Côté son, deux excellentes versions sont proposées. La VO anglaise est évidemment la plus intéressante, mais il faut noter que son homologue dans la langue de Molière ne dépareille pas, notamment dans sa dynamique très poussée.
Interactivité
Dans un supplément nommé « La Traque » (13′), l’habituel intervenant Eric Peretti évoque le film et la volonté du réalisateur de faire un « Comic-Book movie », plus qu’une oeuvre sur la condition des femmes. Il rappelle également la collaboration d’excellents techniciens comme Andrew Lesnie (Le Seigneur des Anneaux) à la photographie, ou aux cascades, Glenn Boswell qui avait travaillé sur les Mad Max.
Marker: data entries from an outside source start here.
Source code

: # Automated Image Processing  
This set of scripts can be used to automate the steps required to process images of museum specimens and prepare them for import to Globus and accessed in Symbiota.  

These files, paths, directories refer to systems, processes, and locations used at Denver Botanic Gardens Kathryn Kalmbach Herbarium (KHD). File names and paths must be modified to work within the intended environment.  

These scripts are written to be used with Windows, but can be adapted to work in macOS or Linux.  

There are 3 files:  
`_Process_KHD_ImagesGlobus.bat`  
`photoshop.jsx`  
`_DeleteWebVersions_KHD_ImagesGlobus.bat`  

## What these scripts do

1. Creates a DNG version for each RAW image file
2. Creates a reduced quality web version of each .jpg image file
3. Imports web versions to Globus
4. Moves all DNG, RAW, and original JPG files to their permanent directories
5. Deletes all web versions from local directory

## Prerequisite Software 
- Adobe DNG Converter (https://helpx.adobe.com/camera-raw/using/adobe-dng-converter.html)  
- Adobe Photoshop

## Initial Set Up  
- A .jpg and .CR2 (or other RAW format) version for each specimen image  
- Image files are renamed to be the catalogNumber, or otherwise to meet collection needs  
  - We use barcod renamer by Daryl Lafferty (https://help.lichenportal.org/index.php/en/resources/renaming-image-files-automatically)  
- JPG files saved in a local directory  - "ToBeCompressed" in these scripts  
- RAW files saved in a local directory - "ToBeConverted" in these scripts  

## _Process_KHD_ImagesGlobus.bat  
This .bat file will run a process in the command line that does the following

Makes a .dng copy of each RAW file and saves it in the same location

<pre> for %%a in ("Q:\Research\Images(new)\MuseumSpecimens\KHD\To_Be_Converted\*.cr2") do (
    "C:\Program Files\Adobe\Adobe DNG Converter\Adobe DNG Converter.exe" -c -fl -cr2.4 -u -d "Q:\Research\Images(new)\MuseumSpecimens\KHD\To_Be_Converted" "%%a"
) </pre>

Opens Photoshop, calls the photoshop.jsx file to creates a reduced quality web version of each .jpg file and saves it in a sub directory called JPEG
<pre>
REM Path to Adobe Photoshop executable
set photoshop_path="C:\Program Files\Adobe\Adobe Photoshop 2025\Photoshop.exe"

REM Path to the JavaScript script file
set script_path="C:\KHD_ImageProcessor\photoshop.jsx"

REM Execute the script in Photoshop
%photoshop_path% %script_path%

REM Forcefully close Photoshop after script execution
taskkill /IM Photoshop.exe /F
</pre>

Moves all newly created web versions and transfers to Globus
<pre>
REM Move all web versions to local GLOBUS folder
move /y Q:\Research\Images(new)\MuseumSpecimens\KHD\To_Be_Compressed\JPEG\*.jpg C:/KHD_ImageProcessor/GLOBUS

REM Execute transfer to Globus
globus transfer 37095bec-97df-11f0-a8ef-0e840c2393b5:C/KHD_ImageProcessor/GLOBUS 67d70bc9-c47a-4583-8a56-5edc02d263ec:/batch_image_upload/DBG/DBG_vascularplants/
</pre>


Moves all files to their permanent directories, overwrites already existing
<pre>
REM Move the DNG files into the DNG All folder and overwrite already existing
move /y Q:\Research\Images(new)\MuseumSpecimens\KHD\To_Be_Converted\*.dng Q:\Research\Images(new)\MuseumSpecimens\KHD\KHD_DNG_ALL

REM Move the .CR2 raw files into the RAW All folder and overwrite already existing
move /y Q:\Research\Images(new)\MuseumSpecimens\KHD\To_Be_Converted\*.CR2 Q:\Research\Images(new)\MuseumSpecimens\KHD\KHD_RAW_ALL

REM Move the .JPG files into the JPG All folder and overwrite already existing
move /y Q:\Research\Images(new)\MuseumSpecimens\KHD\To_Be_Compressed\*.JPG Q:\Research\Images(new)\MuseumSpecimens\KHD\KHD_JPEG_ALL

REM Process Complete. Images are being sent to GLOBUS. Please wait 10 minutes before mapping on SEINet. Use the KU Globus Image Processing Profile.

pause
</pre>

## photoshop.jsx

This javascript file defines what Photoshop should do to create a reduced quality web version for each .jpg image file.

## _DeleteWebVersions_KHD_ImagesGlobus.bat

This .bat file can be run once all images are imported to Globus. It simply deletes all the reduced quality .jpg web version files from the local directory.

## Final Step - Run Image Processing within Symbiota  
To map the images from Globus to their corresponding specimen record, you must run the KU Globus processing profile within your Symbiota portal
Impossible de passer à côté des démêlés avec la censure, la critique féministe qui brocarda le film à sa sortie, et l’engouement qu’il suscita au marché du film à Cannes et un peu partout dans le monde sauf… en Australie. Il évoque une fois encore le système de financement du cinéma d’exploitation australien et ses limites, qui engendrera des films de moins en moins qualitatifs.
Un court making-of d’époque (4′) donne à voir des instantanés bruts du tournage, des cascades essentiellement. Enfin, 8 minutes de storyboards sont proposées en musique, ainsi que la bande-annonce du film et des sorties récentes de l’éditeur.